_PROBLEM STATEMENT_
All pictures should be dropped, and only the lines from the top of the entries below through the line containing "2. Sol menüden" repeated exactly, both ends included.

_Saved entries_
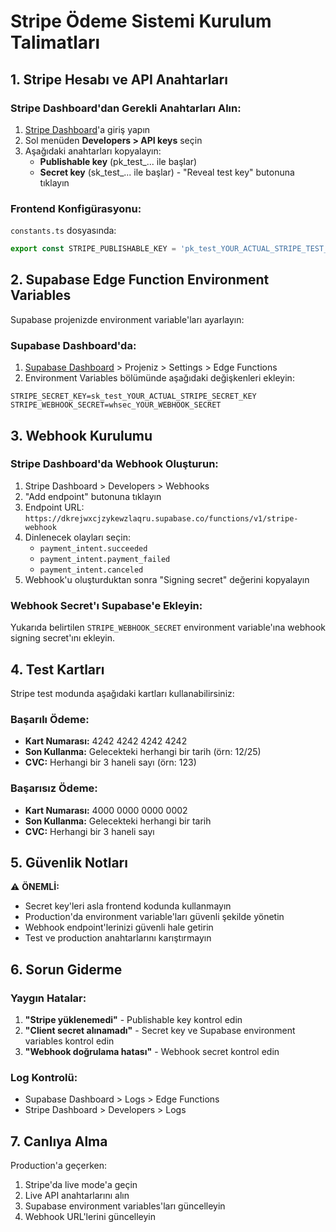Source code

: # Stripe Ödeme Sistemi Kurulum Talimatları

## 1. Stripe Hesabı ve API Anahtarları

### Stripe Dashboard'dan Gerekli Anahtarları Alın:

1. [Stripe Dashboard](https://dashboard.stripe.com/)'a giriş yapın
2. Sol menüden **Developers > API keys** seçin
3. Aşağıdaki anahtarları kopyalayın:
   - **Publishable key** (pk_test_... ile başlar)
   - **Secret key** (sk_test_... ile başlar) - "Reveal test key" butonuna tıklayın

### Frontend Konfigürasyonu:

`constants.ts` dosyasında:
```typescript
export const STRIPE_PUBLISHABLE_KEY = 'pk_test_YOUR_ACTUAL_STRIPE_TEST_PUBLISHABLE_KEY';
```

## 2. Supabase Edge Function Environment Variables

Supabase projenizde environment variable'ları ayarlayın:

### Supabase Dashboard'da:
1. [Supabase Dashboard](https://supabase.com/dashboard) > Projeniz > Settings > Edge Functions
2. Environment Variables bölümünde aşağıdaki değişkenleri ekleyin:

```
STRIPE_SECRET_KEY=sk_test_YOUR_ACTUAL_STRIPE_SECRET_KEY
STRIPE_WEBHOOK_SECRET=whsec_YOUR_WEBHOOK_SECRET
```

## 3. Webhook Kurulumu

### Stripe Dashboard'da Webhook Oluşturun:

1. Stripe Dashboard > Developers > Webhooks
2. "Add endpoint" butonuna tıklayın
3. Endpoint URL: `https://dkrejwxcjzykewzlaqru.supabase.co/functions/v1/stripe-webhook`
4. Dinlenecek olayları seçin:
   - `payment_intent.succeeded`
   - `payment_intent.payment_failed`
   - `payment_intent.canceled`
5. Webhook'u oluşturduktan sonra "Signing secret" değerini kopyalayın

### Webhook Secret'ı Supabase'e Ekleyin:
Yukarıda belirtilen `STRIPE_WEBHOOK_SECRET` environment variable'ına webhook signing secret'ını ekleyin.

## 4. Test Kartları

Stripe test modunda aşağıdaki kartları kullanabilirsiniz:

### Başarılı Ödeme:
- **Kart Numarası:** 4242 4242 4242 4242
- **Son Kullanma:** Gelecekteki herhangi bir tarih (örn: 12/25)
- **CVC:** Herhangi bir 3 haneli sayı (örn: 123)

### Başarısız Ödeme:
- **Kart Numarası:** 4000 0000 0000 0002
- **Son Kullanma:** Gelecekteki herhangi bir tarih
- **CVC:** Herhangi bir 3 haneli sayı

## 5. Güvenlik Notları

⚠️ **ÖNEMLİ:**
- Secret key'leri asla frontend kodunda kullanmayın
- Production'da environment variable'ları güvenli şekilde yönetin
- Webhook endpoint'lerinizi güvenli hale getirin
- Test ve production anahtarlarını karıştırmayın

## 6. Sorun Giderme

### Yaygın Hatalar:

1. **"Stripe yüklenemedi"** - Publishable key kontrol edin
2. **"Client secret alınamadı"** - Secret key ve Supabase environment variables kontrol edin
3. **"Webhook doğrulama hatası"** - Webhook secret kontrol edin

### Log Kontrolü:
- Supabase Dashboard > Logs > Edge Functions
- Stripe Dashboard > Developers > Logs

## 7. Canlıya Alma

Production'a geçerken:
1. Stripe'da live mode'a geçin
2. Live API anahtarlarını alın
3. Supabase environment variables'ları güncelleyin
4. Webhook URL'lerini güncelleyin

_YOUR SOLUTION_
Source code

: # Stripe Ödeme Sistemi Kurulum Talimatları

## 1. Stripe Hesabı ve API Anahtarları

### Stripe Dashboard'dan Gerekli Anahtarları Alın:

1. [Stripe Dashboard](https://dashboard.stripe.com/)'a giriş yapın
2. Sol menüden **Developers > API keys** seçin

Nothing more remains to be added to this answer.